Second, he updated the progress on the East Innovation Park, the 200 acres east of Mace owned by Dan Ramos in part, and another tract owned by Buzz Oates Construction.  Rob White noted that, at this time, there has been no formal proposal submitted to the city.

He did offer that the land sits directly east of Mace and would be bracketed on the north and the south by land that will be preserved as agricultural land and open space.

Rob White told the group that Tyler Schilling has already alerted the city of his interest in moving his company to that property.  He needs about 30 to 40 acres of space for his proposed expansions and if he does not get it in Davis, he is likely moving his company and all of their jobs to Texas.

Mr. White noted that HM Klauss and Marrone Bio-Innovations have also expressed interest.

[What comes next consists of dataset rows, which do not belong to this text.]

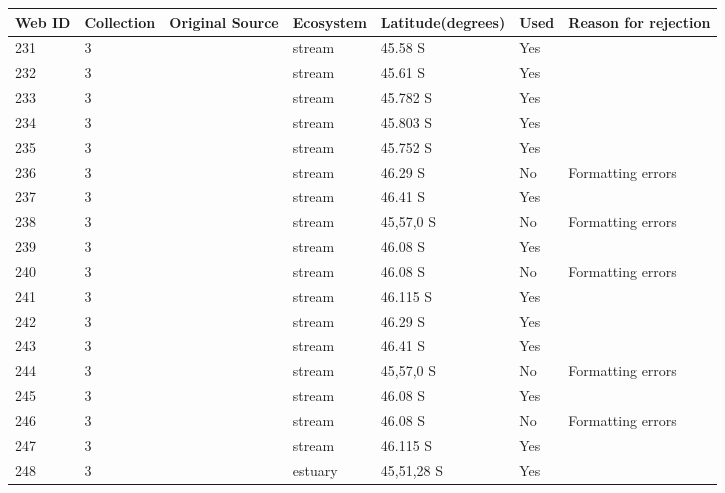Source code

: \documentclass[12pt]{article}
\begin{document}
\begin{landscape}
        \newpage

    \begin{table}[h!]
    \centering
    {\footnotesize
      \begin{tabular}{p{2.8cm}p{1.3cm}p{3cm}p{2.2cm}p{2.5cm}lp{8.2cm}}
        \hline
        Web ID & Collection & Original Source & Ecosystem & Latitude(degrees) & Used  & Reason for rejection  \\
        \hline
        231   & 3 & \cite{Thompson2004c}  & stream & 45.58 S & Yes   &       \\
        232   & 3 & \cite{Thompson2004c}  & stream & 45.61 S & Yes   &       \\
        233   & 3 & \cite{Thompson2004c}  & stream & 45.782 S & Yes   &       \\
        234   & 3 & \cite{Thompson2004c}  & stream & 45.803 S & Yes   &       \\
        235   & 3 & \cite{Thompson2004c}  & stream & 45.752 S & Yes   &       \\
        236   & 3 & \cite{Thompson2004c}  & stream & 46.29 S & No  &  Formatting errors     \\
        237   & 3 & \cite{Thompson2004c}  & stream & 46.41 S & Yes   &       \\
        238   & 3 & \cite{Thompson2004c}  & stream & 45,57,0 S & No  &  Formatting errors     \\
        239   & 3 & \cite{Thompson2004c}  & stream & 46.08 S & Yes   &       \\
        240   & 3 & \cite{Thompson2004c}  & stream & 46.08 S & No  &  Formatting errors     \\
        241   & 3 & \cite{Thompson2004c}  & stream & 46.115 S & Yes   &       \\
        242   & 3 & \cite{Thompson2004c}  & stream & 46.29 S & Yes   &       \\
        243   & 3 & \cite{Thompson2004c}  & stream & 46.41 S & Yes   &       \\
        244   & 3 & \cite{Thompson2004c}  & stream & 45,57,0 S & No  &  Formatting errors     \\
        245   & 3 & \cite{Thompson2004c}  & stream & 46.08 S & Yes   &       \\
        246   & 3 & \cite{Thompson2004c}  & stream & 46.08 S & No  &  Formatting errors     \\
        247   & 3 & \cite{Thompson2004c}  & stream & 46.115 S & Yes   &       \\
        248   & 3 & \cite{Thompson2004}  & estuary & 45,51,28 S & Yes   &        \\

\end{tabular}}
\end{table}
\end{landscape}
\end{document}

Councilmember Rochelle Swanson asked when a vote would need to happen on a proposal.

“There are two ways to go about this, one is again the traditional Measure R vote which allows us as citizenry to have the applicant put in the application for a number of upfront entitlement works and environmental work, and ultimately a vote by the citizens probably in a two to three year time period,” Rob White explained.

“Another way for this to go is for what the landowner  may be proposing, but hasn’t been proposed yet, but has been discussed openly, is the potential for some sort of citizen’s initiative which would be similar to a Measure R vote,  it would still be a vote of the populace,” he continued.  “Instead of it going through the normal entitlement processes up front, it would have an abbreviated process and the entitlement work would be done once the approvals were made.”

Mr. White noted, “That gives some security to the landowner in that yes, in fact, the community wants this project but it also allows the community to be very vocal about what it is that they want to see as well.”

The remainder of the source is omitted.